Exercise –
Every line of the records below that holds the word "your" should be copied out.

Records provided –
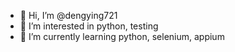 - 👋 Hi, I’m @dengying721
- 👀 I’m interested in python, testing
- 🌱 I’m currently learning python, selenium, appium

<!---
dengying721/dengying721 is a ✨ special ✨ repository because its `README.md` (this file) appears on your GitHub profile.
You can click the Preview link to take a look at your changes.
--->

Task output –
dengying721/dengying721 is a ✨ special ✨ repository because its `README.md` (this file) appears on your GitHub profile.
You can click the Preview link to take a look at your changes.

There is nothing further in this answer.